Ukraine's embattled President Viktor Yanukovych announced a truce with the opposition, which Obama said would be a welcome step toward dialogue.

"We hold the Ukrainian government primarily responsible for making sure that it is dealing with peaceful protesters in an appropriate way, that the Ukrainian people are able to assemble and speak freely about their interests without fear of repression," Obama said.

"I want to be very clear as we work through these next several days in Ukraine that we're going to be watching closely and we expect the Ukrainian government to show restraint, to not resort to violence in dealing with peaceful protesters," he said alongside Mexican President Enrique Pena Nieto.

During talks, Obama and Canadian Prime Minister Stephen Harper "strongly condemned" the violence, the White House said in a statement.

If the government and the opposition implement a truce announced by both sides, it would be a "welcome step forward," it added.

Harper and Obama also vowed to work closely with European allies on additional measures as they assess the situation.

While helmeted demonstrators were locked in a tense standoff with riot police across burning barricades, Obama said the United States also expected protesters to remain peaceful.

"We'll be monitoring very closely the situation, recognizing that with our European partners and the international community, there will be consequences if people step over the line," the US leader said.

"And that includes making sure the Ukrainian military does not step into what should be a set of issues that can be resolved by civilians."

The crackdown on anti-government protests by security forces on Tuesday triggered a storm of international condemnation, with the 28-nation EU bloc convening urgent talks for Thursday.

The unrest was the deadliest since protests erupted in November after President Viktor Yanukovych rejected an EU pact in favor of closer ties with former master Moscow.

US sanctions warning

US senators John McCain and Chris Murphy, who visited Kiev in December, said in a joint statement that they have begun work on legislation to apply "targeted sanctions."

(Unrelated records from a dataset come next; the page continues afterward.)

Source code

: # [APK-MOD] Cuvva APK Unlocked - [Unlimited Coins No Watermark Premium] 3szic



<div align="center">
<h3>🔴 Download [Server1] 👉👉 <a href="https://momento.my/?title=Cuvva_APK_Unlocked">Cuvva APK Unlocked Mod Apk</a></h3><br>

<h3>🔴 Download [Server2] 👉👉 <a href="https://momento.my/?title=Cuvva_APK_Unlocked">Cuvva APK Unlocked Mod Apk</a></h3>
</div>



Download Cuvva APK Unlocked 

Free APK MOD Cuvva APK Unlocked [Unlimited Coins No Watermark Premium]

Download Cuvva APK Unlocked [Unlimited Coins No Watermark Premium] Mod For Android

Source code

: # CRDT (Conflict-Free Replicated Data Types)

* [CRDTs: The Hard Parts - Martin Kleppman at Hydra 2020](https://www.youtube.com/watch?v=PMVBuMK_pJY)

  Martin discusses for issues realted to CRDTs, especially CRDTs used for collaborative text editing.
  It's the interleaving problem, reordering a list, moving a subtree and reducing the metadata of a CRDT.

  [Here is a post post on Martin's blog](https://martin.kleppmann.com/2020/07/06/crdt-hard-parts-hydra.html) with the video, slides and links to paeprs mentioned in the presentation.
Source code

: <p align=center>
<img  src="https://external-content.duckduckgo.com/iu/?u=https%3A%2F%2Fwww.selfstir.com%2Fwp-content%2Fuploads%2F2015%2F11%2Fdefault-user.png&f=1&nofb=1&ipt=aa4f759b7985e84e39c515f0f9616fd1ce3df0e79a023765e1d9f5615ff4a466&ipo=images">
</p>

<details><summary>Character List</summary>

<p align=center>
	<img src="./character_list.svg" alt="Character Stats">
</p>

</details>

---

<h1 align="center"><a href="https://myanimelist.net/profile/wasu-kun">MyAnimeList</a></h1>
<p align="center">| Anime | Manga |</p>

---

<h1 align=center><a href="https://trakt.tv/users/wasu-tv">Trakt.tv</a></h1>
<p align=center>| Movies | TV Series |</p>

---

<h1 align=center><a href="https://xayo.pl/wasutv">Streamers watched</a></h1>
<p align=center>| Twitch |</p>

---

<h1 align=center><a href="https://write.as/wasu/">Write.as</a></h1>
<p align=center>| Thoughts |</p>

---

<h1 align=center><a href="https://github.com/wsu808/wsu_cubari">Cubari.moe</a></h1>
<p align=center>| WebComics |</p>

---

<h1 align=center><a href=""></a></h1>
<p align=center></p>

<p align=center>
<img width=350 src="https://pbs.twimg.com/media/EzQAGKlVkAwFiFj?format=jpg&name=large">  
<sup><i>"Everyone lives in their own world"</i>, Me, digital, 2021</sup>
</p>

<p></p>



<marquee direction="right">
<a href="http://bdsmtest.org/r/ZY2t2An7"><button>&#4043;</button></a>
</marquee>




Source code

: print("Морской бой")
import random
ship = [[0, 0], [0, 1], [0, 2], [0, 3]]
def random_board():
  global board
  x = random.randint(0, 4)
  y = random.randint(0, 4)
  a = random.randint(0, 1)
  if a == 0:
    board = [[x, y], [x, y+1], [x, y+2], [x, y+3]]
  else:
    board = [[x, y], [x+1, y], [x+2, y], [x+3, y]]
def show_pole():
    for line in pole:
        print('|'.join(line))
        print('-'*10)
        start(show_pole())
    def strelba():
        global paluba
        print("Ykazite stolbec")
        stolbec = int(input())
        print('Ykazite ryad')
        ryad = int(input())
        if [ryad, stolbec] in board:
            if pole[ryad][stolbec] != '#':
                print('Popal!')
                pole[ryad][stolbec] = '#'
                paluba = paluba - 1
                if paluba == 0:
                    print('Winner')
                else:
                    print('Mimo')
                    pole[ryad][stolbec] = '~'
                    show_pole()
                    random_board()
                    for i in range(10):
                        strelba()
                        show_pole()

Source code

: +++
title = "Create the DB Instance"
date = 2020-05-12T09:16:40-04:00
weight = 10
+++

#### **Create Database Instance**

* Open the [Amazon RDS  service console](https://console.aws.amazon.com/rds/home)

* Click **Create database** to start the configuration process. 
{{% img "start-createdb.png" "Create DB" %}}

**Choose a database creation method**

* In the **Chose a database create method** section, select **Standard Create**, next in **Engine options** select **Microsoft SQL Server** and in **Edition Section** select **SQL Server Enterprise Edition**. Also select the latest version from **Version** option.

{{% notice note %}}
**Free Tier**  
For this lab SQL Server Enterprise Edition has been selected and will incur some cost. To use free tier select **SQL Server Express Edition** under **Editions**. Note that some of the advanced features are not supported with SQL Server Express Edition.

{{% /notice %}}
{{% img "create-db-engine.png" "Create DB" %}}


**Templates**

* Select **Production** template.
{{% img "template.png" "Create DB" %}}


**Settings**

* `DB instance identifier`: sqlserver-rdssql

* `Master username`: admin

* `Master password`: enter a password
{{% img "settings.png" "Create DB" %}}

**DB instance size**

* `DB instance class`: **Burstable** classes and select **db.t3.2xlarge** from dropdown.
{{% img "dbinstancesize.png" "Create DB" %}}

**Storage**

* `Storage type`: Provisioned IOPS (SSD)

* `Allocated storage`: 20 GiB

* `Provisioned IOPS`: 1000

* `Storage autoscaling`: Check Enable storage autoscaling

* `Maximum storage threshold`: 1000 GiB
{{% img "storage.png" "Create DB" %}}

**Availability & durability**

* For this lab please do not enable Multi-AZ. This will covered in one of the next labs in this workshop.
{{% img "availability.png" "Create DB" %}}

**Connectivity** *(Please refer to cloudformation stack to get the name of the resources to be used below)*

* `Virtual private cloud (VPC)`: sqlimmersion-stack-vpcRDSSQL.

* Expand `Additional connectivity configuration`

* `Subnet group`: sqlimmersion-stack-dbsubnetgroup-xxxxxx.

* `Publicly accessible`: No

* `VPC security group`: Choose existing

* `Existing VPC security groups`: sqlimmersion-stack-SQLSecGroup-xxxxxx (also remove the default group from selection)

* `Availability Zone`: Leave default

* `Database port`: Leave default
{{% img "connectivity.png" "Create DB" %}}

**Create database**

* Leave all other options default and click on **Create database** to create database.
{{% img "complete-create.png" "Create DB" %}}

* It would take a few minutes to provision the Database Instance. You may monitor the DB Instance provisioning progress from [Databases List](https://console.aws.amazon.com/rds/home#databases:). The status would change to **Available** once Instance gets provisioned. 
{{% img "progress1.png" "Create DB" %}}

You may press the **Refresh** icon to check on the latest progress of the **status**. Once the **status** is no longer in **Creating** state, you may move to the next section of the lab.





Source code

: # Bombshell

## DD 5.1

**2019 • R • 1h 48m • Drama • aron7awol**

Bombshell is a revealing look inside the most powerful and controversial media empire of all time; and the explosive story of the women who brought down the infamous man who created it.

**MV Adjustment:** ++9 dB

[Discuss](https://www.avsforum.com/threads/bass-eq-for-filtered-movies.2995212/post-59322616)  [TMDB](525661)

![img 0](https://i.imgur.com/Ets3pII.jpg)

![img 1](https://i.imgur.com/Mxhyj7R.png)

The punitive measures would apply to "government officials and other persons who have committed, ordered or materially supported acts of violence against peaceful citizens in Ukraine, or who are complicit in the rollback of Ukraine's democracy."

US Senator Robert Menendez, chairman of the Senate foreign relations committee, said "the time is now to apply sanctions against the Ukrainian government for gross human rights violations."

Obama said the United States would continue to engage with all sides in the dispute but that he believes "a large majority of Ukrainians are interested in an integration with Europe."

In Washington, a US diplomat told several reporters that the United States would deny visas to about 20 Ukrainian officials "considered responsible for, complicit in or responsible for ordering or otherwise directing human rights abuses related to political repression in Ukraine."

The diplomat declined to name the Ukrainian officials concerned.

The Pentagon for its part called on Ukraine's army to stay out of the conflict, warning that it would have consequences on defense ties.

"The Department of Defense is encouraged that the Ukrainian armed forces have not been brought into this crisis," spokesman Colonel Steven Warren told reporters.

Yanukovych replaced his army chief, Volodymyr Zamana, without providing an explanation.

Zamana is a powerful figure lauded by the opposition for refusing to back the use of force against those who had come out on the street.

On Tuesday, US Vice President Joe Biden called Yanukovych, telling him that security forces that stormed a protest camp on Kiev's Independence Square should withdraw and that the government "bears special responsibility to de-escalate the situation," the White House said.